All 4 artists will converge in Darwin for the realisation of an exhibition involving a wall-based installation, a traditional bark shelter, film, photography, bark painting, sculpture, and performance. The exhibition will take up NCCArt’s entire gallery spaces (Gallery 1, Gallery 2, Boxset and Screenroom) and is presented in association with Buku-Larrnggay Mulka Centre, Yirrkala, and as part of the 2015 Darwin Festival program.
Barayuwa Munungurr (b. 1980; also known as Djirkurrul, Gulukurru) is an early-career artist based at Yirrkala. Barayuwa largely paints the designs of his mother Bengitj’s homeland, Yarrinya (through Munyuku clan ties), which is also the motherland of his grandfather, Wonggu Munungurr, one of Donald Thomson’s key informants in the mid-1930s. As well as painting, Barayuwa makes spears, spear-throwers, clapsticks and yidakis. He is also a talented yidaki player. After showing in Buku-Larrnggay’s Young Guns II exhibition at Annandale Galleries, Sydney in 2008, Barayuwa held his first solo exhibition at Indigenart, The Mossenson Galleries, Perth in 2009. Barayuwa was represented in the MCA’s Primavera exhibition in 2014.

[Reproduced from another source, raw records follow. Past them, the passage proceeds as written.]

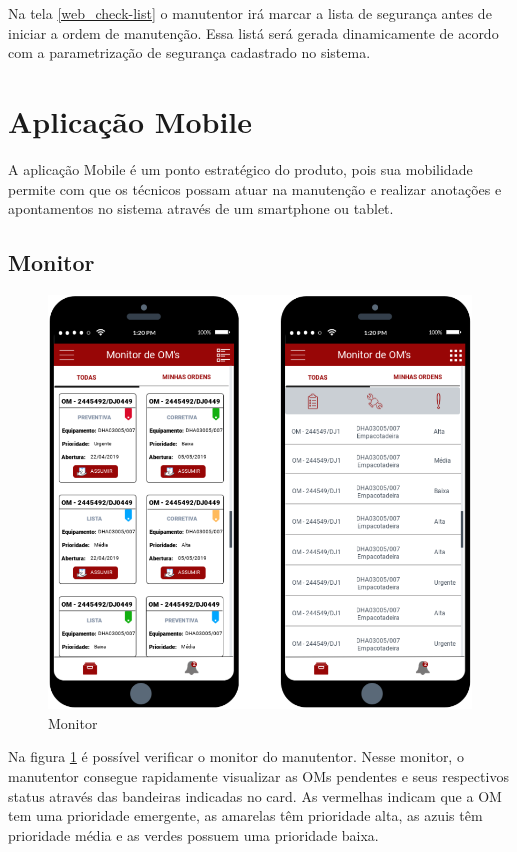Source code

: Na tela \ref{web_check-list} o manutentor irá marcar a lista de segurança antes de iniciar a ordem de manutenção. Essa listá será gerada dinamicamente de acordo com a parametrização de segurança cadastrado no sistema.

\section{Aplicação Mobile}
A aplicação Mobile é um ponto estratégico do produto, pois sua mobilidade permite com que os técnicos possam atuar na manutenção e realizar anotações e apontamentos no sistema através de um smartphone ou tablet.

\subsection{Monitor}

\begin{figure}[htb]
	\caption{\label{mobile_monitor}Monitor}
	\begin{center}
		\includegraphics[scale=0.75]{./Figuras/mobile/monitor.png}
	\end{center}
\end{figure}

Na figura \ref{mobile_monitor} é possível verificar o monitor do manutentor. Nesse monitor, o manutentor consegue rapidamente visualizar as OMs pendentes e seus respectivos status através das bandeiras indicadas no card. As  vermelhas indicam que a OM tem uma prioridade emergente, as amarelas têm prioridade alta, as azuis têm prioridade média e as verdes possuem uma prioridade baixa.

Bengitj Ngurruwuthun (b. 1954) is an artist, educator and linguist. She is the mother of Barayuwa, and sister of Dula and Gambali Ngurruwuthun, the great ritual specialists of the region during the 1970s through to the turn of last century. As an artist, Bengitj makes paintings and sculptures (including larrakitj/hollow log coffins) which usually relate to Yarrinya. Bengitj has played a central role in Barayuwa’s ongoing collaboration with Ruark, as a senior cultural adviser and in providing English translations of the Yolngu concepts and subjects underpinning Barayuwa’s art.

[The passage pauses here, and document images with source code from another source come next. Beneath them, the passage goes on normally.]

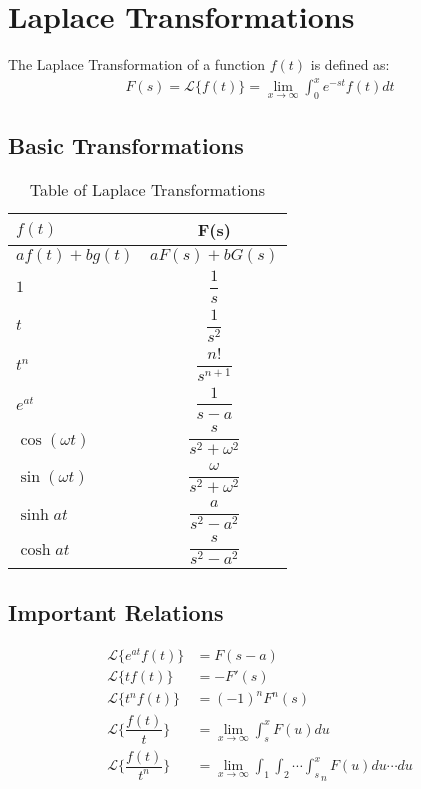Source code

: \documentclass[../main.tex]{subfile}
\begin{document}
    \chapter{Laplace Transformations}
     The Laplace Transformation of a function $f(t)$ is defined as:
    \begin{align}
        F(s)=\mathcal{L} \lbrace f(t)\rbrace=\lim_{x\to\infty}\int_0^x e^{-st}f(t) dt
    \end{align}
    
    \section{Basic Transformations}
    
    \begin{table}[!h]
    \begin{center}
    \caption{Table of Laplace Transformations}
    \label{laplace}
    \begin{tabular}{l|c}
    $f(t)$ & F(s)\\
    \hline
    $af(t) + bg(t)$ & $a F(s) + b G(s)$\\
    $ 1 $ & $ \dfrac{1}{s} $ \\
    $ t $ & $ \dfrac{1}{s^2} $\\
    $ t^n $ & $ \dfrac{n!}{s^{n + 1}} $\\
    $ e^{at} $ & $ \dfrac{1}{s-a} $\\
    $ \cos (\omega t) $ & $ \dfrac{s}{s^2 + \omega^2} $\\
    $ \sin (\omega t) $ & $\dfrac{\omega}{s^2 + \omega^2} $\\
    $ \sinh at $ & $ \dfrac{a}{s^2 - a^2} $\\
    $ \cosh at $ & $ \dfrac{s}{s^2 - a^2} $\\
    \end{tabular}
    \end{center}
    \end{table}

    \section{Important Relations}
    \begin{align}
        \mathcal{L} \lbrace e^{at} f(t) \rbrace & = F(s - a)\\
        \mathcal{L} \lbrace t f(t) \rbrace & = - F'(s)\\
        \mathcal{L} \lbrace t^n f(t) \rbrace & = (-1)^n F^n(s)\\
        \mathcal{L} \lbrace \dfrac{f(t)}{t} \rbrace & = \lim_{x\to\infty} \int_s^x F(u) du\\
        \mathcal{L} \lbrace \dfrac{f(t)}{t^n} \rbrace & = \lim_{x\to\infty} \int_1\int_2\cdots{\int_s^x}_n F(u) du\cdots du
    \end{align}
\end{document}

Jeffrey Ngurruwuthun (b. 1978) is Barayuwa’s cousin, and fellow custodian of Yarrinya and surrounding Munyuku clan country through his role as a songman. Jeffrey has performed with Barayuwa and Bengitj at several exhibition openings including for the 2014 Primavera exhibition at the MCA, Sydney and previously in Sydney at the Australian Museum, Cross Art Projects and Macquarie University Gallery.
Ruark Lewis (b. 1960) is a Sydney-based visual artist and writer. He works in a wide range of media such as painting, drawing, installation, artists-books, performance, public art, theatre and audio-video works. A graduate of the Sydney College of Arts, Lewis’s first professional position was Curator of poetry readings at the Art Gallery of NSW between 1984 and 1988; his first solo exhibitions (in Sydney) were transcriptions of sound and music, titled Transcription Drawings. Collaboration has played a central role in Lewis’s multidisciplinary practice, and has seen him work with Paul Carter, Rik Rue, Amanda Stewart, and Jonathan Jones (among others) who first introduced Lewis to Barayuwa in 2009. Lewis was the subject of a two-part survey exhibition at Hazelhurst Regional Gallery & Arts Centre and Macquarie University Gallery in 2012/13, which forms the basis of his forthcoming monograph Thoughtlines.